> [ASSIGNED TASK]
Each line below from the one containing "# Game engines and other resources #" through the one containing "## 3D engines ##" is to be given again exactly, and no line outside that span.

> [DATA RECORDS]
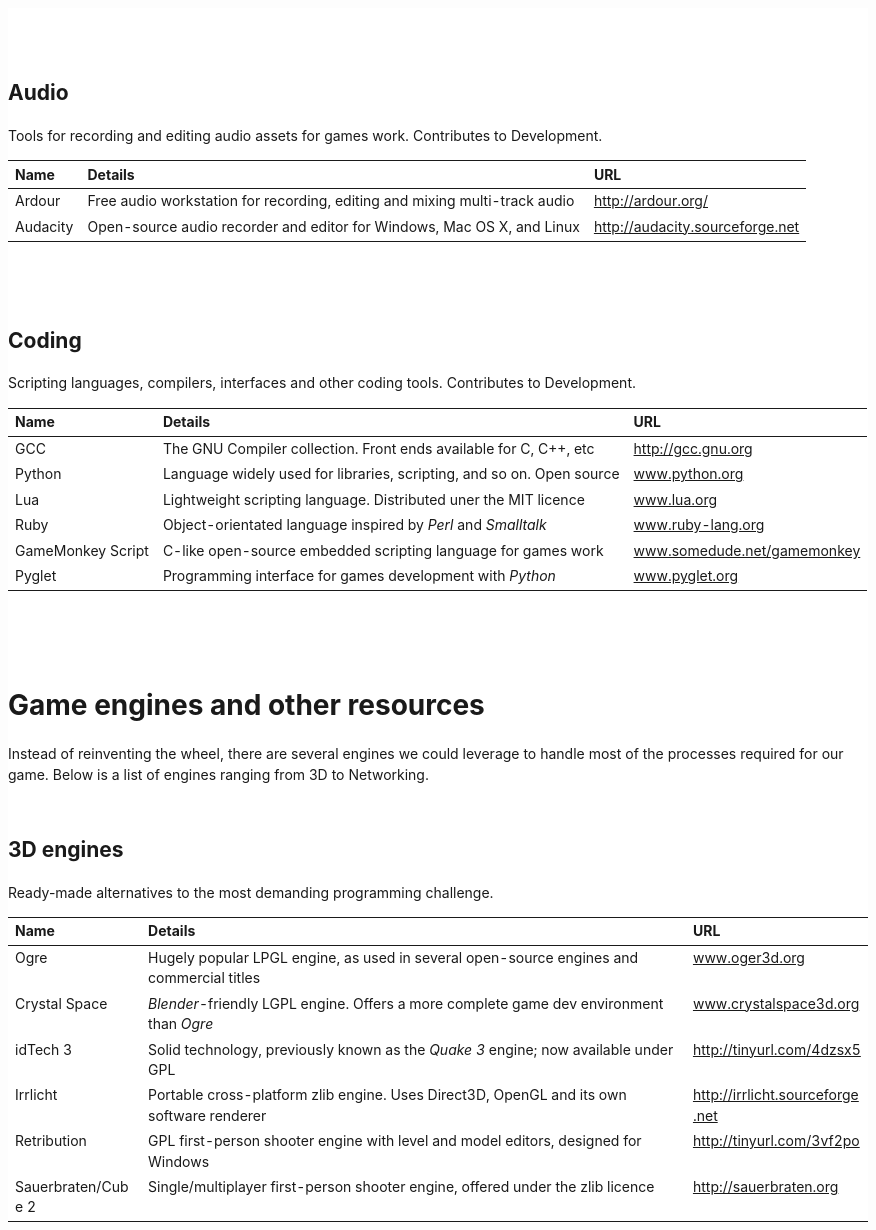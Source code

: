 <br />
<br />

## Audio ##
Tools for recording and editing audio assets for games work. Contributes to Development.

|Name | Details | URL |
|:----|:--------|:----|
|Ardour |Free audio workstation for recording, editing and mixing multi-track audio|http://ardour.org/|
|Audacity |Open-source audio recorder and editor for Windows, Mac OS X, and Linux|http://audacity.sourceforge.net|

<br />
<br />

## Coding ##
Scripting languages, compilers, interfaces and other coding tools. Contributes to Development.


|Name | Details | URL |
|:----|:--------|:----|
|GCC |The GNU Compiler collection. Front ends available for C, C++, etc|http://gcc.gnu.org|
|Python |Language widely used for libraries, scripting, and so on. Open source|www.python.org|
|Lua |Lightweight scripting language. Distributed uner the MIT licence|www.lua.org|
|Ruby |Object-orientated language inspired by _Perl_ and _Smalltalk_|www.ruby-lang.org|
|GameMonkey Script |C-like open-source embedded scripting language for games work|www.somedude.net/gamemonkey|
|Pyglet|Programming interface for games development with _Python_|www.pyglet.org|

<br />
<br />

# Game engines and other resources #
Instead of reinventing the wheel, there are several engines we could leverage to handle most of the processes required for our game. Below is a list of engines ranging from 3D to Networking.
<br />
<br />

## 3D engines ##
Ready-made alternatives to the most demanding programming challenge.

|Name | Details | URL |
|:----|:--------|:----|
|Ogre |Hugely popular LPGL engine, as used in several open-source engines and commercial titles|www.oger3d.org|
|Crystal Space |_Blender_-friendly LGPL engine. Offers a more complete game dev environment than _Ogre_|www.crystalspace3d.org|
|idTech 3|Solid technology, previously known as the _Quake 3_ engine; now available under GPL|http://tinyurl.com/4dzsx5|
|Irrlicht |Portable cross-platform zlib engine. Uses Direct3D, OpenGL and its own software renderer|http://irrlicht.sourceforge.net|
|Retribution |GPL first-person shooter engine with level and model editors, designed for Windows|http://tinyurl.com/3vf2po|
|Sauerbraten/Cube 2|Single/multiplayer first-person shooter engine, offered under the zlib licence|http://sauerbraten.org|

---

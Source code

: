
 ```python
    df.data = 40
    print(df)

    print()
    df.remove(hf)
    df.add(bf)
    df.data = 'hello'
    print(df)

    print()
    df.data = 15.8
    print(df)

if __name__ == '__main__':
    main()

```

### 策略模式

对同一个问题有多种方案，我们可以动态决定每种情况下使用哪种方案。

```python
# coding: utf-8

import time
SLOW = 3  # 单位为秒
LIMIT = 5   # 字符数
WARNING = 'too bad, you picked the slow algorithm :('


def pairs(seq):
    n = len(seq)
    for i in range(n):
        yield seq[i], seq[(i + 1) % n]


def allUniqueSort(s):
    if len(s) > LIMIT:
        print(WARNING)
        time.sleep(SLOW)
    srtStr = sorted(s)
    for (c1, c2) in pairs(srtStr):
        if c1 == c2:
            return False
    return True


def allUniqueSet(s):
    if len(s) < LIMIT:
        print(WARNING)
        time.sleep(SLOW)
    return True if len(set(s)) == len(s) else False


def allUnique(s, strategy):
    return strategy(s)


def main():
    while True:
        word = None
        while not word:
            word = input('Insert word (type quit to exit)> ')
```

> [SOLUTION FOR THIS PROBLEM]
# Game engines and other resources #
Instead of reinventing the wheel, there are several engines we could leverage to handle most of the processes required for our game. Below is a list of engines ranging from 3D to Networking.
<br />
<br />

## 3D engines ##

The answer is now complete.